- _Work item_
Give back the lines of the entries below exactly as written, from the first line to the line holding "is pharmacologically implausible.", both included, with the pictures omitted.

---+---

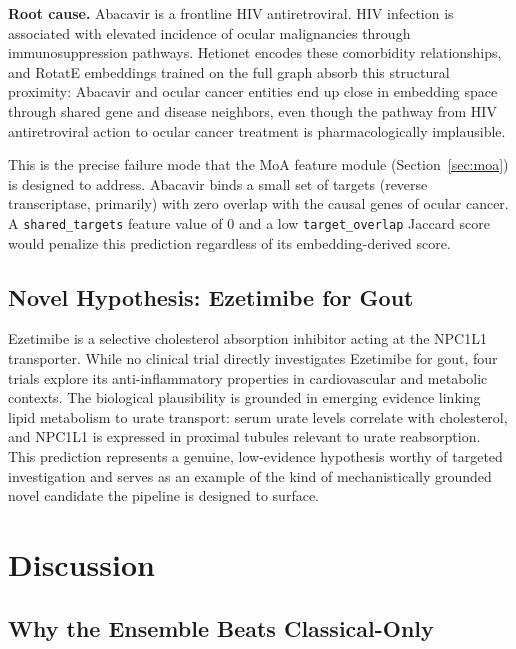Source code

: \documentclass[twocolumn,10pt]{article}
\begin{document}
\textbf{Root cause.} Abacavir is a frontline HIV antiretroviral. HIV infection is associated with elevated incidence of ocular malignancies through immunosuppression pathways. Hetionet encodes these comorbidity relationships, and RotatE embeddings trained on the full graph absorb this structural proximity: Abacavir and ocular cancer entities end up close in embedding space through shared gene and disease neighbors, even though the pathway from HIV antiretroviral action to ocular cancer treatment is pharmacologically implausible.

This is the precise failure mode that the MoA feature module (Section~\ref{sec:moa}) is designed to address. Abacavir binds a small set of targets (reverse transcriptase, primarily) with zero overlap with the causal genes of ocular cancer. A \texttt{shared\_targets} feature value of 0 and a low \texttt{target\_overlap} Jaccard score would penalize this prediction regardless of its embedding-derived score.

\subsection{Novel Hypothesis: Ezetimibe for Gout}

Ezetimibe is a selective cholesterol absorption inhibitor acting at the NPC1L1 transporter. While no clinical trial directly investigates Ezetimibe for gout, four trials explore its anti-inflammatory properties in cardiovascular and metabolic contexts. The biological plausibility is grounded in emerging evidence linking lipid metabolism to urate transport: serum urate levels correlate with cholesterol, and NPC1L1 is expressed in proximal tubules relevant to urate reabsorption. This prediction represents a genuine, low-evidence hypothesis worthy of targeted investigation and serves as an example of the kind of mechanistically grounded novel candidate the pipeline is designed to surface.

\section{Discussion}

\subsection{Why the Ensemble Beats Classical-Only}
\end{document}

---+---

- _Reply_
Source code

: \documentclass[twocolumn,10pt]{article}
\begin{document}
\textbf{Root cause.} Abacavir is a frontline HIV antiretroviral. HIV infection is associated with elevated incidence of ocular malignancies through immunosuppression pathways. Hetionet encodes these comorbidity relationships, and RotatE embeddings trained on the full graph absorb this structural proximity: Abacavir and ocular cancer entities end up close in embedding space through shared gene and disease neighbors, even though the pathway from HIV antiretroviral action to ocular cancer treatment is pharmacologically implausible.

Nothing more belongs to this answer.